Jesus enters a world that is filled with the need to justify ourselves. Why did you do that? Could you have done something different?  Could you have done something better? There is hardly anything that we humans do that in some way is not a seeking after recognition. But even seeking acknowledgement from others is to subject ourselves to the questions and evaluations of others—and worse! We subject ourselves to our perceptions of what others are thinking about us. How do they value or not value us.

We know from our infancy how important it is to be valued. It happens right there in the parent child relationship. The infant finds in the eyes, hands and body of a parent the kind of unconditional recognition that can only come from beyond us. Even the lack of such unconditional love only confirms our need of it. For we human beings spend our lives in lifelong search for what we knew in infancy but lost in our coming-of-age fall from grace or in search of what we never received at all.

To live in this kind of world is hell. There are many religious responses to this human dilemma of being in the world. What we have heard in today’s readings is the Jewish and Christian response to the situation.

The Jewish response is absolutely necessary to our understanding the Christian response. It comes to us in the Law of the Lord. The Deuteronomist has Moses declare it near the end of his life. Moses has mediated the giving of Law to the Children of Israel, not as a condition of salvation from the slavery and suffering in Egypt. The Law is given as a means to understand who is this god who has chosen a people who were deemed by the other nations as worthless and without rights and has set them free as a witness to the justice and mercy of the God who created heaven and earth. These people have been called out, set apart to be witnesses to the God who is to be feared and loved above all others.

See, I have set before you today life and prosperity, death and adversity. If you obey the commandments of the LORD your God that I am commanding you today, by loving the LORD your God, walking in his ways, and observing his commandments, decrees, and ordinances, then you shall live and become numerous, and the LORD your God will bless you in the land that you are entering to possess. (Deuteronomy 30:15-16)

In such a way the Children of Israel are set free from the judgment of the nations. They are set free for ongoing relationship with their God who gives them Law, that is, Torah, by which they may live lives informed by the instruction of the Lord. They do not have any means of justifying themselves for their lives on earth except the testimony they belong to God and they should listen to the voice of the Lord calling them to lives that faithfully reflect the God to whom they belong.

Hear, O Israel: The LORD is our God, the LORD alone. You shall love the LORD your God with all your heart, and with all your soul, and with all your might. (Deuteronomy 6:4-5)

When Jesus arrives on the scene he comes with the good news that what God has accomplished with the children of Israel, God now is doing among the Gentiles.

“Repent, for the kingdom of heaven has come near.” (Matthew 4:17)

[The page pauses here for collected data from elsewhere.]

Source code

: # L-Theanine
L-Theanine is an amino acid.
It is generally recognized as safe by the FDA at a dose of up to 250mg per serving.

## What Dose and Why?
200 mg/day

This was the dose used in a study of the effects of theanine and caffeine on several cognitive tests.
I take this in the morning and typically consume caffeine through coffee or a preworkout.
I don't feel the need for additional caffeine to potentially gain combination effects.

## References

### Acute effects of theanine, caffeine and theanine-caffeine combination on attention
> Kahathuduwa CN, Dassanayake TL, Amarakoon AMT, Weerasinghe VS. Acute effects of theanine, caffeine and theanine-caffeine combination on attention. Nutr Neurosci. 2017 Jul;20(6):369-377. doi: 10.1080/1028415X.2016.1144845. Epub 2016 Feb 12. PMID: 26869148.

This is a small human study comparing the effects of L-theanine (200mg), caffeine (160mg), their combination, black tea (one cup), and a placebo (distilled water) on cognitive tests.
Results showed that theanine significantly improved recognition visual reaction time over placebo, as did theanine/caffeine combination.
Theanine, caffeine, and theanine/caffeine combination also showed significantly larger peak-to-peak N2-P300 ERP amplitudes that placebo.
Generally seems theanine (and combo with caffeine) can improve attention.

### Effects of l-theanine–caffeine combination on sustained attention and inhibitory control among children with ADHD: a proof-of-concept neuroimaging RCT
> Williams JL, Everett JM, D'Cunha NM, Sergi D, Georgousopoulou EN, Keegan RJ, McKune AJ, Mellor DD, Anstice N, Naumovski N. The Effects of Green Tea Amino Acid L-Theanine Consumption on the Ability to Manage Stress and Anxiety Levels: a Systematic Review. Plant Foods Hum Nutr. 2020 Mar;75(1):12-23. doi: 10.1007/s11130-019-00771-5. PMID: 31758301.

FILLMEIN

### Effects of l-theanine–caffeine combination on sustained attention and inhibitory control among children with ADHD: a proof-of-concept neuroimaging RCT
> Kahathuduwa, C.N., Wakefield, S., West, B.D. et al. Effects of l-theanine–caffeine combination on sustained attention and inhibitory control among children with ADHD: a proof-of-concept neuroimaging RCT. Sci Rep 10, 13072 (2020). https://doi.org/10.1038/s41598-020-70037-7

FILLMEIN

But Jesus meets with resistance among those who have come to believe that their relationship with God is dependent upon their performance of the laws. They forget what the full force of the Law of God is, for the Law of God is meant for knowledge of God’s will. That will is that we should love God, not the God whom we have coaxed into drawing near, not the God whose favor we have won by being good or by being scrupulous in keeping the law, but the God who has already drawn near to us in Jesus, Emmanuel (God with us).

Dear sisters and brothers, in the church we have come to know God in a new way. God has come to us. There is nothing we can do to get God’s attention or approval anymore than all our attempts on this world’s stage will win this world’s approval and recognition. To know this is to be set free from having to prove ourselves and to be set free for doing what God has already shown us in Christ to do.